(Rendered images with source text)
════════════════════

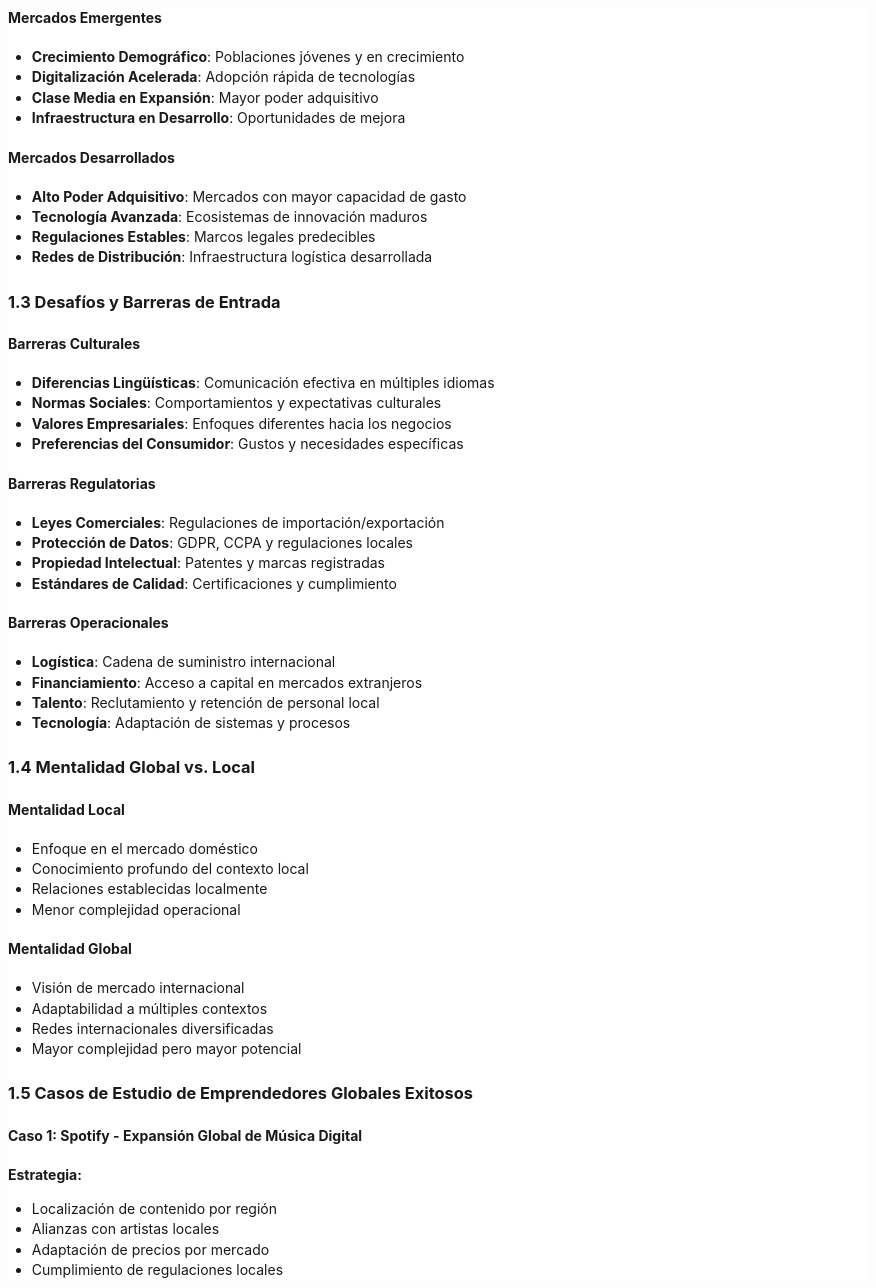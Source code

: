 #### Mercados Emergentes
- **Crecimiento Demográfico**: Poblaciones jóvenes y en crecimiento
- **Digitalización Acelerada**: Adopción rápida de tecnologías
- **Clase Media en Expansión**: Mayor poder adquisitivo
- **Infraestructura en Desarrollo**: Oportunidades de mejora

#### Mercados Desarrollados
- **Alto Poder Adquisitivo**: Mercados con mayor capacidad de gasto
- **Tecnología Avanzada**: Ecosistemas de innovación maduros
- **Regulaciones Estables**: Marcos legales predecibles
- **Redes de Distribución**: Infraestructura logística desarrollada

### 1.3 Desafíos y Barreras de Entrada

#### Barreras Culturales
- **Diferencias Lingüísticas**: Comunicación efectiva en múltiples idiomas
- **Normas Sociales**: Comportamientos y expectativas culturales
- **Valores Empresariales**: Enfoques diferentes hacia los negocios
- **Preferencias del Consumidor**: Gustos y necesidades específicas

#### Barreras Regulatorias
- **Leyes Comerciales**: Regulaciones de importación/exportación
- **Protección de Datos**: GDPR, CCPA y regulaciones locales
- **Propiedad Intelectual**: Patentes y marcas registradas
- **Estándares de Calidad**: Certificaciones y cumplimiento

#### Barreras Operacionales
- **Logística**: Cadena de suministro internacional
- **Financiamiento**: Acceso a capital en mercados extranjeros
- **Talento**: Reclutamiento y retención de personal local
- **Tecnología**: Adaptación de sistemas y procesos

### 1.4 Mentalidad Global vs. Local

#### Mentalidad Local
- Enfoque en el mercado doméstico
- Conocimiento profundo del contexto local
- Relaciones establecidas localmente
- Menor complejidad operacional

#### Mentalidad Global
- Visión de mercado internacional
- Adaptabilidad a múltiples contextos
- Redes internacionales diversificadas
- Mayor complejidad pero mayor potencial

### 1.5 Casos de Estudio de Emprendedores Globales Exitosos

#### Caso 1: Spotify - Expansión Global de Música Digital
**Estrategia:**
- Localización de contenido por región
- Alianzas con artistas locales
- Adaptación de precios por mercado
- Cumplimiento de regulaciones locales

════════════════════

Set down the line that contains "- Menor complejidad operacional" exactly. Do the same for each later line of the data, through the end, and add nothing.

Response >>
- Menor complejidad operacional

#### Mentalidad Global
- Visión de mercado internacional
- Adaptabilidad a múltiples contextos
- Redes internacionales diversificadas
- Mayor complejidad pero mayor potencial

### 1.5 Casos de Estudio de Emprendedores Globales Exitosos

#### Caso 1: Spotify - Expansión Global de Música Digital
**Estrategia:**
- Localización de contenido por región
- Alianzas con artistas locales
- Adaptación de precios por mercado
- Cumplimiento de regulaciones locales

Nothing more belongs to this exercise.